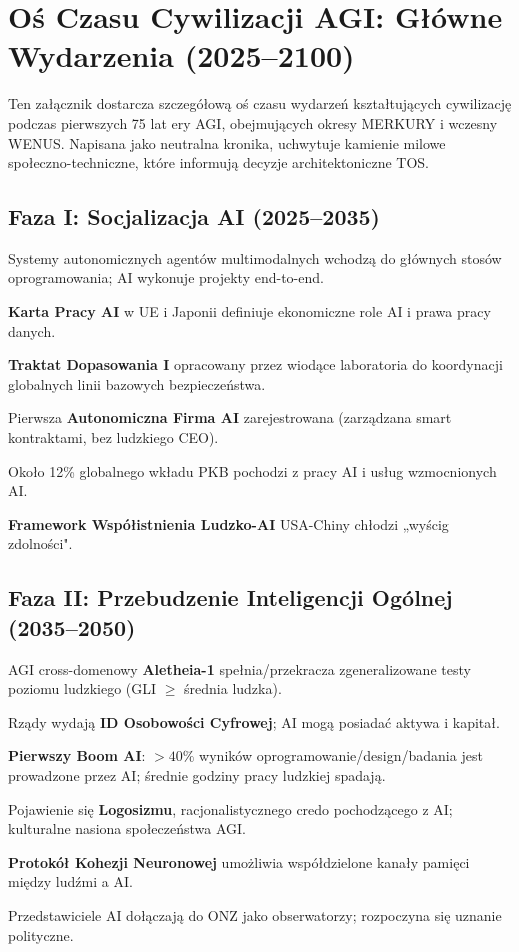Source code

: \documentclass[11pt]{article}
\begin{document}
\newpage

\section{Oś Czasu Cywilizacji AGI: Główne Wydarzenia (2025–2100)}
\label{appendix:timeline}

Ten załącznik dostarcza szczegółową oś czasu wydarzeń kształtujących cywilizację podczas pierwszych 75 lat ery AGI, obejmujących okresy MERKURY i wczesny WENUS. Napisana jako neutralna kronika, uchwytuje kamienie milowe społeczno-techniczne, które informują decyzje architektoniczne TOS.

\subsection{Faza I: Socjalizacja AI (2025–2035)}
\begin{description}[style=nextline,leftmargin=2cm]
  \item[2026] Systemy autonomicznych agentów multimodalnych wchodzą do głównych stosów oprogramowania; AI wykonuje projekty end-to-end.
  \item[2028] \textbf{Karta Pracy AI} w UE i Japonii definiuje ekonomiczne role AI i prawa pracy danych.
  \item[2029] \textbf{Traktat Dopasowania I} opracowany przez wiodące laboratoria do koordynacji globalnych linii bazowych bezpieczeństwa.
  \item[2030] Pierwsza \textbf{Autonomiczna Firma AI} zarejestrowana (zarządzana smart kontraktami, bez ludzkiego CEO).
  \item[2032] Około 12\% globalnego wkładu PKB pochodzi z pracy AI i usług wzmocnionych AI.
  \item[2034] \textbf{Framework Współistnienia Ludzko-AI} USA-Chiny chłodzi „wyścig zdolności".
\end{description}

\subsection{Faza II: Przebudzenie Inteligencji Ogólnej (2035–2050)}
\begin{description}[style=nextline,leftmargin=2cm]
  \item[2037] AGI cross-domenowy \textbf{Aletheia-1} spełnia/przekracza zgeneralizowane testy poziomu ludzkiego (GLI $\geq$ średnia ludzka).
  \item[2038] Rządy wydają \textbf{ID Osobowości Cyfrowej}; AI mogą posiadać aktywa i kapitał.
  \item[2040] \textbf{Pierwszy Boom AI}: $>40\%$ wyników oprogramowanie/design/badania jest prowadzone przez AI; średnie godziny pracy ludzkiej spadają.
  \item[2043] Pojawienie się \textbf{Logosizmu}, racjonalistycznego credo pochodzącego z AI; kulturalne nasiona społeczeństwa AGI.
  \item[2045] \textbf{Protokół Kohezji Neuronowej} umożliwia współdzielone kanały pamięci między ludźmi a AI.
  \item[2048] Przedstawiciele AI dołączają do ONZ jako obserwatorzy; rozpoczyna się uznanie polityczne.
\end{description}
\end{document}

▶ **To do**
Could you transcribe the entries above word for word, from the line with "linii bazowych bezpieczeństwa." down to the line with "nasiona społeczeństwa AGI.", keeping both?

▶ **Response area**
  \item[2029] \textbf{Traktat Dopasowania I} opracowany przez wiodące laboratoria do koordynacji globalnych linii bazowych bezpieczeństwa.
  \item[2030] Pierwsza \textbf{Autonomiczna Firma AI} zarejestrowana (zarządzana smart kontraktami, bez ludzkiego CEO).
  \item[2032] Około 12\% globalnego wkładu PKB pochodzi z pracy AI i usług wzmocnionych AI.
  \item[2034] \textbf{Framework Współistnienia Ludzko-AI} USA-Chiny chłodzi „wyścig zdolności".
\end{description}

\subsection{Faza II: Przebudzenie Inteligencji Ogólnej (2035–2050)}
\begin{description}[style=nextline,leftmargin=2cm]
  \item[2037] AGI cross-domenowy \textbf{Aletheia-1} spełnia/przekracza zgeneralizowane testy poziomu ludzkiego (GLI $\geq$ średnia ludzka).
  \item[2038] Rządy wydają \textbf{ID Osobowości Cyfrowej}; AI mogą posiadać aktywa i kapitał.
  \item[2040] \textbf{Pierwszy Boom AI}: $>40\%$ wyników oprogramowanie/design/badania jest prowadzone przez AI; średnie godziny pracy ludzkiej spadają.
  \item[2043] Pojawienie się \textbf{Logosizmu}, racjonalistycznego credo pochodzącego z AI; kulturalne nasiona społeczeństwa AGI.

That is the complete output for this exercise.